Feature selection is a staple of the machine learning process and aims to increase model performance and reduce model complexity by eliminating features that do not provide much value to the model. Intuitively, feature selection eliminates features that are either irrelevant to the predictive task at hand or features that are redundant. The natural ordering of transformed features serves as a good heuristic for eliminating features. For instance, a common practice is to include principal components that explain the bulk majority of the variance in the original dataset (say 98%) and discard the rest. Nice and simple, right? or is it?

As it turns out, there is no guarantee that the natural ordering of principal components (for instance according to the amount of variance they explain) will match the ordering of principal components according to their predictive power (how much do they make the model better at predicting the target variable). It could very well be the case that a higher principal component PCj has more predictive power than a lower principal component PCi (where i < j) even though PCi explains more of the data’s variance than PCj.

The key intuition behind this observation is that PCA (and other statistical feature transformation techniques) are unsupervised statistical learning procedures where no particular target feature is being optimized for, rather the model is optimizing for a better representation of the underlying statistical structure of the data (according to some metric).
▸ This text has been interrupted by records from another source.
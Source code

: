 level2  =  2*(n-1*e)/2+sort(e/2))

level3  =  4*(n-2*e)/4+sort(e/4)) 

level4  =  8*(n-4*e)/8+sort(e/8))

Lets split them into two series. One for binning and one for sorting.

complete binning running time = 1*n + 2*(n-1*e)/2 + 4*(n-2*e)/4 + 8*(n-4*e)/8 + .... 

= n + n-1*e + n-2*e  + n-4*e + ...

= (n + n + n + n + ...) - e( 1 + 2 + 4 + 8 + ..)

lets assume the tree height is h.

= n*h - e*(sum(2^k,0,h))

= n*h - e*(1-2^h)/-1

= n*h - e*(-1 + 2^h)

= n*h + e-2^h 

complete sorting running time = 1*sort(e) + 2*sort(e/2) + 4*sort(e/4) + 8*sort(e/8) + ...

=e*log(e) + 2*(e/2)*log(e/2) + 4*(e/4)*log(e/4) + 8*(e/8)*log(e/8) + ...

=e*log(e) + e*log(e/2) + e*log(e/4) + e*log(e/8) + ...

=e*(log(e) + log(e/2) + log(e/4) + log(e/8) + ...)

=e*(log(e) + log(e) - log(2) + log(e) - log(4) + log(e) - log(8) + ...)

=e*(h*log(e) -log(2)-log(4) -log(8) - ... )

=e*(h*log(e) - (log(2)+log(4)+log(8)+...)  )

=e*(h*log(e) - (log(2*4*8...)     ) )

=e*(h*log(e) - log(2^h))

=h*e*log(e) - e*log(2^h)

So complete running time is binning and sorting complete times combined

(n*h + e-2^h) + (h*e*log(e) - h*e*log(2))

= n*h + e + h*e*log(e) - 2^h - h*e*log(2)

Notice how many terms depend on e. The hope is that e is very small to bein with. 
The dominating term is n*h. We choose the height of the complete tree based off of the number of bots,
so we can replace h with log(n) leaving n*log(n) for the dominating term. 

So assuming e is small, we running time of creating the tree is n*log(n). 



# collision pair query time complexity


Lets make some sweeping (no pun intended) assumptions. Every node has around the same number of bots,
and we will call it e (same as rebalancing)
In short, the target variable of the overarching prediction process is irrelevant to the feature transformation procedure.

In their brilliant book “Applied Predictive Modeling”, Max Kuhn and Kjell Johnson give a simple example of a binary classification task where, on a particular (real) dataset, the second principal component PC2 (in this case accounting for only about 8% of the variance in the data) separates the two possible outcome classes in a much better manner than the first principal component PC1 (which in this case accounts for 92% of the variance in the data). The difference in predictive power can be seen clearly from the box plots below: PC2 exhibits a lot less overlap between the two classes than PC1 and consequently PC2 has more predictive power than PC1. Find the book here and read more about this particular case on the authors’ blog here.

(Left) Box plots for the first principal component faceted by the two classes of the outcome variable. There isn’t much in the way of class separation, hence low predictive power. (Right) Box plots for the second principal component faceted by the two classes of the outcome variable. The two classes are clearly separated, hence high predictive power.

The take home message here is: a transformed feature’s predictive power doesn’t necessarily map to it’s natural importance in the transformed feature space. The way to go is to compute some metric of feature importance for each of the transformed features and then use that as an indicator for feature selection. Of course on planet earth, people don’t often analyze individual features in isolation. All sorts of feature interactions come into play especially with linear methods like PCA. However, the message is still a good one to keep in mind.

Thanks to my colleagues Saher El-Neklawy and Muhammad Atef for proof reading and offering valuable suggestions.

How this post came to be? Every week at Optima, everyone on the team gets five minutes or so to share a “nugget” of data science, algorithms or related knowledge. The only rule is that it can be explained and grasped in 5 to 10 minutes. Lately we decided to share these nuggets with the world. So here we are.